**What to produce**
Transcribe the data exactly. Leave nothing out.

**Data for analysis**

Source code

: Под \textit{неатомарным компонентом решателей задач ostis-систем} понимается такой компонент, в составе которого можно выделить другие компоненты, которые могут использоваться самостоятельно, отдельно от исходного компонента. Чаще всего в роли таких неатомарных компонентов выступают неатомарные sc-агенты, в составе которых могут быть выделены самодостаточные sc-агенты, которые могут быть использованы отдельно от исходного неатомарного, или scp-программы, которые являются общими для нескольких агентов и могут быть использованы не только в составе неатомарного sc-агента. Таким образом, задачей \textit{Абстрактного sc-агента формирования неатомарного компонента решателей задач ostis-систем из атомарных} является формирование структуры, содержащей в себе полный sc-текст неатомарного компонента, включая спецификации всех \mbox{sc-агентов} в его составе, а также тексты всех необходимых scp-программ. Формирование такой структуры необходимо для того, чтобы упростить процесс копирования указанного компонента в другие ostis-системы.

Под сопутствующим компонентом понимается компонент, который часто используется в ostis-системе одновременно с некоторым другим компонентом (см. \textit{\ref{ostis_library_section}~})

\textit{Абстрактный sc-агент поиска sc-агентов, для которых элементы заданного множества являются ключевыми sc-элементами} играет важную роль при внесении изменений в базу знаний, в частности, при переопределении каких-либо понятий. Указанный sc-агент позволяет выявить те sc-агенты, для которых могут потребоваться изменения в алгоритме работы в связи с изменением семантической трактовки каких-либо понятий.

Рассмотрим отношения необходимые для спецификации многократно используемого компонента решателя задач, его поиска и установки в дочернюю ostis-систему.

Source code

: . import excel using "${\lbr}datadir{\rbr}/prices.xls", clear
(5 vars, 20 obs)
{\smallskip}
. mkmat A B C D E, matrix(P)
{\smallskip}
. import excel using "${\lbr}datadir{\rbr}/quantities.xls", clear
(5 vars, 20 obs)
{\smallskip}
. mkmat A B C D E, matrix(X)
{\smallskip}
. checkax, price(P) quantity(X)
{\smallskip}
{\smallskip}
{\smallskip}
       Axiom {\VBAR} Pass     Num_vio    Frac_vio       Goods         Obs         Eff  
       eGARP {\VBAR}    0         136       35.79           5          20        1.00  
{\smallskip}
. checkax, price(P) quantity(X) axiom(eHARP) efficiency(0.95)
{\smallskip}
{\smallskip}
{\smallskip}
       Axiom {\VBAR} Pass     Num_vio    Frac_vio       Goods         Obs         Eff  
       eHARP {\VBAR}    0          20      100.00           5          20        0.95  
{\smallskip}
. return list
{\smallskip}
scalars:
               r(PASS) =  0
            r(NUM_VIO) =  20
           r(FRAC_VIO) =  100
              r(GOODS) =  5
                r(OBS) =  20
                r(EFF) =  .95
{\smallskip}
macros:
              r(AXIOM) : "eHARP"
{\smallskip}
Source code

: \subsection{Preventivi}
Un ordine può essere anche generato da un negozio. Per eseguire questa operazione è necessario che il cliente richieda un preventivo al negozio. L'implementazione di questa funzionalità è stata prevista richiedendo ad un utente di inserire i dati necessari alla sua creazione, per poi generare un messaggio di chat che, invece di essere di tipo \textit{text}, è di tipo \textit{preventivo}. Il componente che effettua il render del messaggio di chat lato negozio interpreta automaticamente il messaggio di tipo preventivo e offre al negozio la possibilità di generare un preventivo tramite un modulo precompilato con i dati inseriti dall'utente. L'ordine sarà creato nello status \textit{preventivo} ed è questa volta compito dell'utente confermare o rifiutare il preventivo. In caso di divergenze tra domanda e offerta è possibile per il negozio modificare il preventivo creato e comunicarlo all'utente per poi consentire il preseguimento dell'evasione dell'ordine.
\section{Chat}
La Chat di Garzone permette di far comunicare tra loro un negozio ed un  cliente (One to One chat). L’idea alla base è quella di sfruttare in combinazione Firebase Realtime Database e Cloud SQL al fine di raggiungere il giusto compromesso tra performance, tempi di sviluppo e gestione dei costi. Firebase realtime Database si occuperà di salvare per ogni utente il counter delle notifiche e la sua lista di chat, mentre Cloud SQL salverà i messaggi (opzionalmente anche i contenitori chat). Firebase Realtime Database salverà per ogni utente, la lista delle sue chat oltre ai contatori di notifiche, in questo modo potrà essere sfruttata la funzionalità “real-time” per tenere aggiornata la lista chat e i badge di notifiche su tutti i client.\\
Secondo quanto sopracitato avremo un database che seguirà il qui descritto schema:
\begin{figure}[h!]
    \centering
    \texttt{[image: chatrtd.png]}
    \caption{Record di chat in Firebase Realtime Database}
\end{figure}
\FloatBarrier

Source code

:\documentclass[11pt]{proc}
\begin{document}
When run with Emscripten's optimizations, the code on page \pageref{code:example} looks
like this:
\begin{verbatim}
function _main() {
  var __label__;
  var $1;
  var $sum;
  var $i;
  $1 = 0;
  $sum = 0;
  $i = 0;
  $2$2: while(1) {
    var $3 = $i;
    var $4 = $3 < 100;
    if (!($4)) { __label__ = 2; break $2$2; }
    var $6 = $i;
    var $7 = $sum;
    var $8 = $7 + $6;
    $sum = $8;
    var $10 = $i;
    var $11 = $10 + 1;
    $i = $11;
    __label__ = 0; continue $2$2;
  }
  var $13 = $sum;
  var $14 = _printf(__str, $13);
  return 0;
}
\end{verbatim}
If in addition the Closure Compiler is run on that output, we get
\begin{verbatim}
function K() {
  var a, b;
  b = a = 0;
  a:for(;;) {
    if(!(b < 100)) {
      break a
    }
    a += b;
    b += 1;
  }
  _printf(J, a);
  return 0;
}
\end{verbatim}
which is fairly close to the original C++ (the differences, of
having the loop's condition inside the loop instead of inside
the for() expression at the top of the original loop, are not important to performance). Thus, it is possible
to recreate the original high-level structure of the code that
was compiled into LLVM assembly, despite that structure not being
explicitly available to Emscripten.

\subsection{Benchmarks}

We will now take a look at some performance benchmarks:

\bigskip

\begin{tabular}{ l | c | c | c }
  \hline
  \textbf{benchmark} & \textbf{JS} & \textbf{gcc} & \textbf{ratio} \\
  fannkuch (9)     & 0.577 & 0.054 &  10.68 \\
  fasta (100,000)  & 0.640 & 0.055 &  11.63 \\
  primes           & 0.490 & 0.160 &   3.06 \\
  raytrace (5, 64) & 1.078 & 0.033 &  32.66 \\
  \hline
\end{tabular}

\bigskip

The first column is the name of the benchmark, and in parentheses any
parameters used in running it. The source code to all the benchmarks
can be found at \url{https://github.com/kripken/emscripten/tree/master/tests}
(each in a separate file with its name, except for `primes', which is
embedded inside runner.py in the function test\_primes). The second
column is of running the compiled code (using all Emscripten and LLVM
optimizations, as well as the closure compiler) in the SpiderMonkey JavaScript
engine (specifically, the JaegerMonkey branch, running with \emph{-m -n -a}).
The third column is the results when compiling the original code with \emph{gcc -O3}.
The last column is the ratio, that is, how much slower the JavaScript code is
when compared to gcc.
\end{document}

**Expected output**
Source code

: Под \textit{неатомарным компонентом решателей задач ostis-систем} понимается такой компонент, в составе которого можно выделить другие компоненты, которые могут использоваться самостоятельно, отдельно от исходного компонента. Чаще всего в роли таких неатомарных компонентов выступают неатомарные sc-агенты, в составе которых могут быть выделены самодостаточные sc-агенты, которые могут быть использованы отдельно от исходного неатомарного, или scp-программы, которые являются общими для нескольких агентов и могут быть использованы не только в составе неатомарного sc-агента. Таким образом, задачей \textit{Абстрактного sc-агента формирования неатомарного компонента решателей задач ostis-систем из атомарных} является формирование структуры, содержащей в себе полный sc-текст неатомарного компонента, включая спецификации всех \mbox{sc-агентов} в его составе, а также тексты всех необходимых scp-программ. Формирование такой структуры необходимо для того, чтобы упростить процесс копирования указанного компонента в другие ostis-системы.

Под сопутствующим компонентом понимается компонент, который часто используется в ostis-системе одновременно с некоторым другим компонентом (см. \textit{\ref{ostis_library_section}~})

\textit{Абстрактный sc-агент поиска sc-агентов, для которых элементы заданного множества являются ключевыми sc-элементами} играет важную роль при внесении изменений в базу знаний, в частности, при переопределении каких-либо понятий. Указанный sc-агент позволяет выявить те sc-агенты, для которых могут потребоваться изменения в алгоритме работы в связи с изменением семантической трактовки каких-либо понятий.

Рассмотрим отношения необходимые для спецификации многократно используемого компонента решателя задач, его поиска и установки в дочернюю ostis-систему.

Source code

: . import excel using "${\lbr}datadir{\rbr}/prices.xls", clear
(5 vars, 20 obs)
{\smallskip}
. mkmat A B C D E, matrix(P)
{\smallskip}
. import excel using "${\lbr}datadir{\rbr}/quantities.xls", clear
(5 vars, 20 obs)
{\smallskip}
. mkmat A B C D E, matrix(X)
{\smallskip}
. checkax, price(P) quantity(X)
{\smallskip}
{\smallskip}
{\smallskip}
       Axiom {\VBAR} Pass     Num_vio    Frac_vio       Goods         Obs         Eff  
       eGARP {\VBAR}    0         136       35.79           5          20        1.00  
{\smallskip}
. checkax, price(P) quantity(X) axiom(eHARP) efficiency(0.95)
{\smallskip}
{\smallskip}
{\smallskip}
       Axiom {\VBAR} Pass     Num_vio    Frac_vio       Goods         Obs         Eff  
       eHARP {\VBAR}    0          20      100.00           5          20        0.95  
{\smallskip}
. return list
{\smallskip}
scalars:
               r(PASS) =  0
            r(NUM_VIO) =  20
           r(FRAC_VIO) =  100
              r(GOODS) =  5
                r(OBS) =  20
                r(EFF) =  .95
{\smallskip}
macros:
              r(AXIOM) : "eHARP"
{\smallskip}
Source code

: \subsection{Preventivi}
Un ordine può essere anche generato da un negozio. Per eseguire questa operazione è necessario che il cliente richieda un preventivo al negozio. L'implementazione di questa funzionalità è stata prevista richiedendo ad un utente di inserire i dati necessari alla sua creazione, per poi generare un messaggio di chat che, invece di essere di tipo \textit{text}, è di tipo \textit{preventivo}. Il componente che effettua il render del messaggio di chat lato negozio interpreta automaticamente il messaggio di tipo preventivo e offre al negozio la possibilità di generare un preventivo tramite un modulo precompilato con i dati inseriti dall'utente. L'ordine sarà creato nello status \textit{preventivo} ed è questa volta compito dell'utente confermare o rifiutare il preventivo. In caso di divergenze tra domanda e offerta è possibile per il negozio modificare il preventivo creato e comunicarlo all'utente per poi consentire il preseguimento dell'evasione dell'ordine.
\section{Chat}
La Chat di Garzone permette di far comunicare tra loro un negozio ed un  cliente (One to One chat). L’idea alla base è quella di sfruttare in combinazione Firebase Realtime Database e Cloud SQL al fine di raggiungere il giusto compromesso tra performance, tempi di sviluppo e gestione dei costi. Firebase realtime Database si occuperà di salvare per ogni utente il counter delle notifiche e la sua lista di chat, mentre Cloud SQL salverà i messaggi (opzionalmente anche i contenitori chat). Firebase Realtime Database salverà per ogni utente, la lista delle sue chat oltre ai contatori di notifiche, in questo modo potrà essere sfruttata la funzionalità “real-time” per tenere aggiornata la lista chat e i badge di notifiche su tutti i client.\\
Secondo quanto sopracitato avremo un database che seguirà il qui descritto schema:
\begin{figure}[h!]
    \centering
    \texttt{[image: chatrtd.png]}
    \caption{Record di chat in Firebase Realtime Database}
\end{figure}
\FloatBarrier

Source code

:\documentclass[11pt]{proc}
\begin{document}
When run with Emscripten's optimizations, the code on page \pageref{code:example} looks
like this:
\begin{verbatim}
function _main() {
  var __label__;
  var $1;
  var $sum;
  var $i;
  $1 = 0;
  $sum = 0;
  $i = 0;
  $2$2: while(1) {
    var $3 = $i;
    var $4 = $3 < 100;
    if (!($4)) { __label__ = 2; break $2$2; }
    var $6 = $i;
    var $7 = $sum;
    var $8 = $7 + $6;
    $sum = $8;
    var $10 = $i;
    var $11 = $10 + 1;
    $i = $11;
    __label__ = 0; continue $2$2;
  }
  var $13 = $sum;
  var $14 = _printf(__str, $13);
  return 0;
}
\end{verbatim}
If in addition the Closure Compiler is run on that output, we get
\begin{verbatim}
function K() {
  var a, b;
  b = a = 0;
  a:for(;;) {
    if(!(b < 100)) {
      break a
    }
    a += b;
    b += 1;
  }
  _printf(J, a);
  return 0;
}
\end{verbatim}
which is fairly close to the original C++ (the differences, of
having the loop's condition inside the loop instead of inside
the for() expression at the top of the original loop, are not important to performance). Thus, it is possible
to recreate the original high-level structure of the code that
was compiled into LLVM assembly, despite that structure not being
explicitly available to Emscripten.

\subsection{Benchmarks}

We will now take a look at some performance benchmarks:

\bigskip

\begin{tabular}{ l | c | c | c }
  \hline
  \textbf{benchmark} & \textbf{JS} & \textbf{gcc} & \textbf{ratio} \\
  fannkuch (9)     & 0.577 & 0.054 &  10.68 \\
  fasta (100,000)  & 0.640 & 0.055 &  11.63 \\
  primes           & 0.490 & 0.160 &   3.06 \\
  raytrace (5, 64) & 1.078 & 0.033 &  32.66 \\
  \hline
\end{tabular}

\bigskip

The first column is the name of the benchmark, and in parentheses any
parameters used in running it. The source code to all the benchmarks
can be found at \url{https://github.com/kripken/emscripten/tree/master/tests}
(each in a separate file with its name, except for `primes', which is
embedded inside runner.py in the function test\_primes). The second
column is of running the compiled code (using all Emscripten and LLVM
optimizations, as well as the closure compiler) in the SpiderMonkey JavaScript
engine (specifically, the JaegerMonkey branch, running with \emph{-m -n -a}).
The third column is the results when compiling the original code with \emph{gcc -O3}.
The last column is the ratio, that is, how much slower the JavaScript code is
when compared to gcc.
\end{document}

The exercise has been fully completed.